When she moved to Galveston and found out that University of Houston-Clear Lake had a program accredited by the Council for the Accreditation of Counseling and Related Educational Programs, she knew she was in the right place.
"Taking courses in a program with the CACREP accreditation was a differentiator for me," she said. "It meant I could leave the program better prepared than if I went to a university without this accreditation. I was looking for a high-quality program and having it makes a difference in getting internships and employers find candidates who come from a program like this more appealing."
She received her Master of Science in Clinical Mental Health Counseling from UH-Clear Lake in 2018.
"Another factor that made it all work for me was that the program was flexible," she said. "It was six hours of classes, but just one day a week. I was pregnant and did not have to take any time off when my son was born. I was able to be present with him when he was little, while still pursuing what I wanted."

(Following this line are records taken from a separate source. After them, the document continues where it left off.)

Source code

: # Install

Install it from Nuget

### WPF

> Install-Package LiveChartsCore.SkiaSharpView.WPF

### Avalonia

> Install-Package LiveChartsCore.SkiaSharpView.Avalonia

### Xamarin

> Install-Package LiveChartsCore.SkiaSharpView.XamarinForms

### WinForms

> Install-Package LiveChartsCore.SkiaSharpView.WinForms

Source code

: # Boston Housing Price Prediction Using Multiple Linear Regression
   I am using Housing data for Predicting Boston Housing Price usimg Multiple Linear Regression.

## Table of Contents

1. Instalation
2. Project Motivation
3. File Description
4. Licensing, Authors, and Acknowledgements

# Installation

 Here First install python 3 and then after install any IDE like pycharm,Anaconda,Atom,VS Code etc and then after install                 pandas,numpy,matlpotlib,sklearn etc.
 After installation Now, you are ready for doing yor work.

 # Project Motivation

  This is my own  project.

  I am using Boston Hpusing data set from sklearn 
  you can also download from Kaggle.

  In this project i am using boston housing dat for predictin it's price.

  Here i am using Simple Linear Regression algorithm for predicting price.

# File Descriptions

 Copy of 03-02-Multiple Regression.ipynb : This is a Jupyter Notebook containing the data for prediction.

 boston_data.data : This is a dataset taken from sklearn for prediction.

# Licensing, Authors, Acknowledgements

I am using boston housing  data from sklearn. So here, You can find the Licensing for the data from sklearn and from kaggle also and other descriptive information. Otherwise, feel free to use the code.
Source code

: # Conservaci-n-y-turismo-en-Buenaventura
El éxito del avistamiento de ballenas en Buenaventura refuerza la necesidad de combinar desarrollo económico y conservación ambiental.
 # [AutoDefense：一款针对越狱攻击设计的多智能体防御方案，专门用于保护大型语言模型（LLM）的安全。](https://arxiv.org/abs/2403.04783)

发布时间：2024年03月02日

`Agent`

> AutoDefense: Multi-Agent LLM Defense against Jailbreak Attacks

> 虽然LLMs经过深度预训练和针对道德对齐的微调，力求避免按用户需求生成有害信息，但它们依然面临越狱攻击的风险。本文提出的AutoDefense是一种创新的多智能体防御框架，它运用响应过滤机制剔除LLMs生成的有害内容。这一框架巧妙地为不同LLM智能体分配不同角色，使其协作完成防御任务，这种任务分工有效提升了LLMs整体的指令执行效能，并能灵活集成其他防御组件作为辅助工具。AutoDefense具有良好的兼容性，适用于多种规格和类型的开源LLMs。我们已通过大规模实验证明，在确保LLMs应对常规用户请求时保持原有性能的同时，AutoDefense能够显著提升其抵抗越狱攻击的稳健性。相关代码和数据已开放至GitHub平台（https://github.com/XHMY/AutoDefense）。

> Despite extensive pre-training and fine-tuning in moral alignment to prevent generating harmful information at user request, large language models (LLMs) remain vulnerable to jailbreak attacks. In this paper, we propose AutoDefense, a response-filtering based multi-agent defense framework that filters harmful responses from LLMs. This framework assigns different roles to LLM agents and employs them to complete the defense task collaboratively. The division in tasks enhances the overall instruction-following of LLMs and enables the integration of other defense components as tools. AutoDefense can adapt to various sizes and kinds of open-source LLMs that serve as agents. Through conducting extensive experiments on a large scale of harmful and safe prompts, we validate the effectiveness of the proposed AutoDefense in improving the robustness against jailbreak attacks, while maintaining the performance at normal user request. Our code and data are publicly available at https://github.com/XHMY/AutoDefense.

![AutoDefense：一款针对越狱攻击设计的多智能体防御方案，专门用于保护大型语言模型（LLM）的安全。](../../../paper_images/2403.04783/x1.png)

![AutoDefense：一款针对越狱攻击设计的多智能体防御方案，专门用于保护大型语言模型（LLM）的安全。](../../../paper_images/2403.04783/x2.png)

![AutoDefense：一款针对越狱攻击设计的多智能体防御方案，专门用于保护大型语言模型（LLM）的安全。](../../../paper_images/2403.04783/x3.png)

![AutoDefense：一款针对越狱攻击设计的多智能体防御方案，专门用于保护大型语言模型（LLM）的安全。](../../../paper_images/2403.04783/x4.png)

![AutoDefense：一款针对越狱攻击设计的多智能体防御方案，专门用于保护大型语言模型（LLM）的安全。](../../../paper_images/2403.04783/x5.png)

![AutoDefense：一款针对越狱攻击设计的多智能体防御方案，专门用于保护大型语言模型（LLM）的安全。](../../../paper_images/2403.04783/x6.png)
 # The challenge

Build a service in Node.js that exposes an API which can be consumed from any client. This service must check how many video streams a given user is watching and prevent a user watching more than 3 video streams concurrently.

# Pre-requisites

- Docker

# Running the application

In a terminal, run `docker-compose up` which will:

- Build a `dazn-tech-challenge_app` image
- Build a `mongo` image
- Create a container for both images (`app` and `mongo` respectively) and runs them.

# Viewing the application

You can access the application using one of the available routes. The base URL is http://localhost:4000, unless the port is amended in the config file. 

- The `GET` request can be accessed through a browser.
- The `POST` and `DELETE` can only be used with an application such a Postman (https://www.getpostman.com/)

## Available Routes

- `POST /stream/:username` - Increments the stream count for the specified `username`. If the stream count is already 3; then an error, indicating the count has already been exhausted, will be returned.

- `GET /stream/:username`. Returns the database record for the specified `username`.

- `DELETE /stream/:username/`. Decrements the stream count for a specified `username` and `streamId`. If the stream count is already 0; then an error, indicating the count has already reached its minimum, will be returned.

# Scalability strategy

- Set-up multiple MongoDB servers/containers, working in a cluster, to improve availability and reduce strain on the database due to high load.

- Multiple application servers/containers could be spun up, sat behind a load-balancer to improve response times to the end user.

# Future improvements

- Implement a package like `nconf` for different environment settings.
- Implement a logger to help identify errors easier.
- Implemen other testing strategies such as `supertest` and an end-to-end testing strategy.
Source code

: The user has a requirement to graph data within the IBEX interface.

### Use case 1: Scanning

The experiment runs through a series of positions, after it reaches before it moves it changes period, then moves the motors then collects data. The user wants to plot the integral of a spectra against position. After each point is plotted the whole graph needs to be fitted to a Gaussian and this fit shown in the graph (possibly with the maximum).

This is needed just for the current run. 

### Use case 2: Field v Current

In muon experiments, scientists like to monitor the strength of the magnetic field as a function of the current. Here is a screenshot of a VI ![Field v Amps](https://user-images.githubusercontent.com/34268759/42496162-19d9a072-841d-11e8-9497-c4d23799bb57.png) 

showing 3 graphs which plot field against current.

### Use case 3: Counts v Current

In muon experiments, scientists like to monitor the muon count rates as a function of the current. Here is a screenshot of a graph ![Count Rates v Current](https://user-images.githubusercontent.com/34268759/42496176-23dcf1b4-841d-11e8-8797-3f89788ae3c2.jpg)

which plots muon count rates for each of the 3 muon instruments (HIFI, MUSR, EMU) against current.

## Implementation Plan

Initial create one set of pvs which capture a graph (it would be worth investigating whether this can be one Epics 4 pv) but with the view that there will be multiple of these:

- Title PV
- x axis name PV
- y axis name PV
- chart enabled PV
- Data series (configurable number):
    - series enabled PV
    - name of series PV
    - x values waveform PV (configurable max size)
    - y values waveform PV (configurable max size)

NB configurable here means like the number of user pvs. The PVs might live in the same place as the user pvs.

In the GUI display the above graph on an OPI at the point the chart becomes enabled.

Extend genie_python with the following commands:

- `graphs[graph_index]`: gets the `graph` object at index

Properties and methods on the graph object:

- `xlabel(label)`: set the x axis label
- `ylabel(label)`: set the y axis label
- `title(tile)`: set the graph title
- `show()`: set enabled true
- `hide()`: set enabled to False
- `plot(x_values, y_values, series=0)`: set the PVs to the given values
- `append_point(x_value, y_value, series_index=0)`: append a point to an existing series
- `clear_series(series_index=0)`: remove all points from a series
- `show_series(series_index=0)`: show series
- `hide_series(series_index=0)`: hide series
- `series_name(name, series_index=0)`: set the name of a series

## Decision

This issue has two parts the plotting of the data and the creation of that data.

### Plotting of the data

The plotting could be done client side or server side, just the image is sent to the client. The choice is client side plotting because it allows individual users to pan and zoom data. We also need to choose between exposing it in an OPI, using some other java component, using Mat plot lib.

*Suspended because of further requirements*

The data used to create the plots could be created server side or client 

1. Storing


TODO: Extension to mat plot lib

She said she knew other students were holding down full-time jobs while in the program, and were also managing well. "I just missed one day of school the entire time," she said. "My professors were always willing to work with me. Most importantly, I got the training I needed."
Because UHCL's Clinical Mental Health Counseling program has the CACREP accreditation, Morgan said expectations were a bit higher. "I had to commit to an extra year, but I know I had a higher quality education," she said. "The certification I have is the gold standard in counseling programs."
She added that with this certification, she can transfer to any state in the future and continue working. "This certification says the program I completed meets nationwide requirements, she said.
Morgan said she chose trauma as her career path after interning at the Montgomery County Women's Shelter, where she worked with women who were sexual and domestic abuse survivors.
"With trauma, you either decide this is what you want to do, or it's not what you want to do," she said. "It's important for me because I'm passionate about it, and not many people are trained in trauma. People go into counseling and try to heal, but sometimes the therapist just isn't trained to respond in a trauma-informed way."
Morgan, who resides in Tyler, said that is one reason why she is happy to be working where she is. "I own a practice called Counseling Nook for Trauma and Dissociation," she said. "There aren't very many mental health services here. I am Spanish bilingual and I do exclusively telehealth, so I can help anyone, anywhere. I want people to know there is life beyond trauma. It can be all consuming and affect daily life, but it's possible to become free of it."
For anyone considering going back to school while pregnant or with small children, Morgan said she thought it would be difficult, but it turned out to be manageable. "I have a profession that is my own, and I have a lot of flexibility in my career so I can work and have my family," she said. "I have seen the other side of trauma and I've experienced things I never thought I'd get over. I think I can help people who feel they can't heal. I don't want people to think they will always need therapy. My goal is to work myself out of a job."